If yes is there some easy way to merge these two ptx files using the driver api functions, so I could use someFunction in someKernel? (and they shouldn’t take much long, since instant, or nearly instant code loading is important… nvcc works great, but with highly complex code the compilation is very slow)
If not, what happens if I manually merge the two ptx files, and copy the someKernel code to other ptx file, and get the function pointers from that module? I am afraid that would screw up my registers, right? (I’m using a lot of recursive calls, so I have a lot of stack available to the functions, can they manage that automatically?)
Just for clarification, is your someFunction in file1.ptx a regular cpp function, or is it a cuda kernel? i.e. are you trying to call a regular, host-based function in a ptx file from a kernel in a separate ptx file?
It is a device function, a simple function what does something with my data. It is like extending a closed source application with your own c++ dll-s, but with the application being a complex cuda kernel, and the dll a device function.
Or something what OptiX does, you are able to extend the optix kernel with your own shaders, geometry objects etc… But if possible, I want to avoid taking their path (recreating the whole kernel on the fly). I have been able to do something like this with simple function pointers, it works great, but since external linkage is not supported in kernels (though I can understand why) and It seems that function pointers only valid for the actual kernel.
I havent been able to use a kernel, what sets a function pointer in the memory and call that from a different kernel. Of course Im talking about ptx files, and using the driver api it works with the runtime api, but all of the kernels are need to be in the same cu file… (I have tried using multiple cu files and passing different pointers between them but it didn`t worked)

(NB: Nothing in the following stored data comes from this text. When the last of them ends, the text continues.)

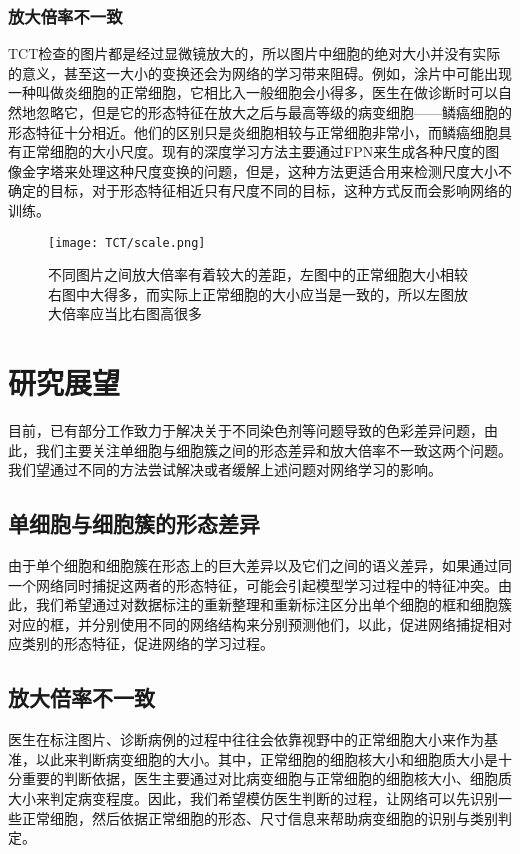 \subsubsection{放大倍率不一致}
\par TCT检查的图片都是经过显微镜放大的，所以图片中细胞的绝对大小并没有实际的意义，甚至这一大小的变换还会为网络的学习带来阻碍。例如，涂片中可能出现一种叫做炎细胞的正常细胞，它相比入一般细胞会小得多，医生在做诊断时可以自然地忽略它，但是它的形态特征在放大之后与最高等级的病变细胞——鳞癌细胞的形态特征十分相近。他们的区别只是炎细胞相较与正常细胞非常小，而鳞癌细胞具有正常细胞的大小尺度。现有的深度学习方法主要通过FPN来生成各种尺度的图像金字塔来处理这种尺度变换的问题，但是，这种方法更适合用来检测尺度大小不确定的目标，对于形态特征相近只有尺度不同的目标，这种方式反而会影响网络的训练。
\begin{figure}[h]
    \centering
    \texttt{[image: TCT/scale.png]}
    \caption{不同图片之间放大倍率有着较大的差距，左图中的正常细胞大小相较右图中大得多，而实际上正常细胞的大小应当是一致的，所以左图放大倍率应当比右图高很多}
    \label{倍率差异}
\end{figure}
\section{研究展望}
\par 目前，已有部分工作致力于解决关于不同染色剂等问题导致的色彩差异问题，由此，我们主要关注单细胞与细胞簇之间的形态差异和放大倍率不一致这两个问题。我们望通过不同的方法尝试解决或者缓解上述问题对网络学习的影响。

\subsection{单细胞与细胞簇的形态差异}
\par 由于单个细胞和细胞簇在形态上的巨大差异以及它们之间的语义差异，如果通过同一个网络同时捕捉这两者的形态特征，可能会引起模型学习过程中的特征冲突。由此，我们希望通过对数据标注的重新整理和重新标注区分出单个细胞的框和细胞簇对应的框，并分别使用不同的网络结构来分别预测他们，以此，促进网络捕捉相对应类别的形态特征，促进网络的学习过程。

\subsection{放大倍率不一致}
\par 医生在标注图片、诊断病例的过程中往往会依靠视野中的正常细胞大小来作为基准，以此来判断病变细胞的大小。其中，正常细胞的细胞核大小和细胞质大小是十分重要的判断依据，医生主要通过对比病变细胞与正常细胞的细胞核大小、细胞质大小来判定病变程度。因此，我们希望模仿医生判断的过程，让网络可以先识别一些正常细胞，然后依据正常细胞的形态、尺寸信息来帮助病变细胞的识别与类别判定。

\newpage
\begingroup
{}
\printbibliography[title={参考文献}]
\endgroup
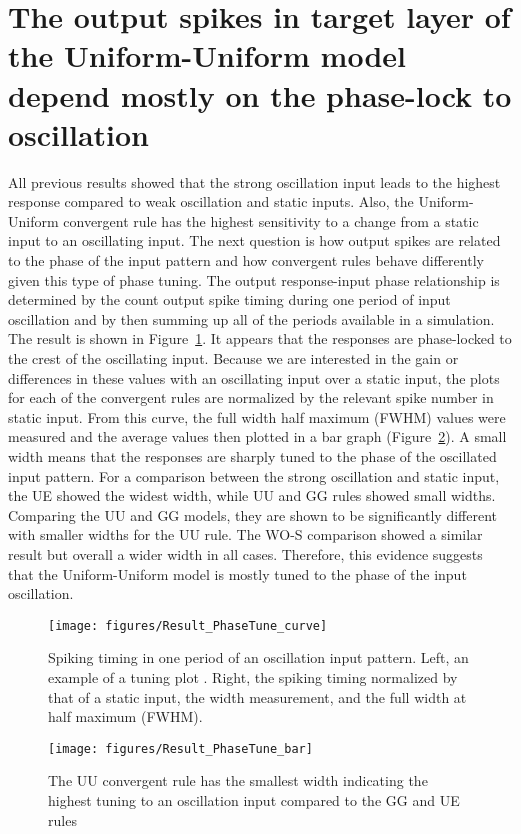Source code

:  
\section{The output spikes in target layer of the Uniform-Uniform model depend mostly on the phase-lock to oscillation}
  All previous results showed that the strong oscillation input leads to the highest response compared to weak oscillation and static inputs. Also, the Uniform-Uniform convergent rule has the highest sensitivity to a change from a static input to an oscillating input. 
The next question is how output spikes are related to the phase of the input pattern and how convergent rules behave differently given this type of phase tuning. 
The output response-input phase relationship is determined by the count output spike timing during one period of input oscillation and by then summing up all of the periods available in a simulation.  The result is shown in Figure~\ref{fig:PhaseCurve}. It appears that the responses are phase-locked to the crest of the oscillating input.
Because we are interested in the gain or differences in these values with an oscillating input over a static input, the plots for each of the convergent rules are normalized by the relevant spike number in static input. From this curve, the full width half maximum (FWHM) values were measured and the average values then plotted in a bar graph (Figure~\ref{fig:PhaseBar}). A small width means that the responses are sharply tuned to the phase of the oscillated input pattern. For a comparison between the strong oscillation and static input, the UE showed the widest width, while UU and GG rules showed small widths. Comparing the UU and GG models, they are shown to be significantly different with smaller widths for the UU rule. The WO-S comparison showed a similar result but overall a wider width in all cases. Therefore, this evidence suggests that the Uniform-Uniform model is mostly tuned to the phase of the input oscillation.




\begin{figure}[!h]
	\centering
	\texttt{[image: figures/Result\_PhaseTune\_curve]}
	\caption{Spiking timing in one period of an oscillation input pattern. Left, an example of a tuning plot . Right, the spiking timing normalized by that of a static input, the width measurement, and the full width at half maximum (FWHM).} 			\label{fig:PhaseCurve}
\end{figure}

\begin{figure}[!h]
	\centering
	\texttt{[image: figures/Result\_PhaseTune\_bar]}
	\caption{The UU convergent rule has the smallest width indicating the highest tuning to an oscillation input compared to the GG and UE rules} 
	\label{fig:PhaseBar}
\end{figure}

device functions don’t currently get external symbols in the host object files emitted by the CUDA toolchain, so there is no way currently to do what you are asking for.
PTX 2.x supports indirect call via pointer, so it might be at least theoretically possible, but it would require extremely careful design. You would probably have to use inline PTX in your CUDA code to implement the function call, because I very much doubt the compiler could be persuaded to generate indirect calls via anonymous pointers. Even then I would be highly skeptical it would work without completely turning inline compilation off in the compiler, which could have pretty major performance implications otherwise.
Please post your working proof of concept when you get it going so we can have a look at it…
Thank you for the tips! I don’t think using inline ptx would be that complicated, but turning off inline calls is pretty harsh… Can I do that using pragma-s only in some parts of the code?
To the best of my knowledge, inline calls are all or nothing, and only controllable by the -Xopencc=“-INLINE:=off” option to nvopencc. So you either have inline calls, or you don’t. But it might still be possible have inline function expansion and use inline PTX for the calls where you will (somehow) provide the anonymous function pointer after the PTX has been generated. This is all really at the outer edge of what is documented and how things really work, so best of luck with it.
So here is the reply, about what I found out (sorry for the late one, I had a lot of other tasks recently).
ATM I’m compiling the whole code into multiple ptx files, and parsing them together with the main kernel (in the external ptx files I’m using a small kernel to pass the function pointers at program init), and passing that to the JIT. It works, though not the best solution… It works with simple cases, but in more complex ones I do need to modify some part of the code (renaming constants and so on…). This way I don’t need to write my own ptx generation, and I can rely mostly on nvcc.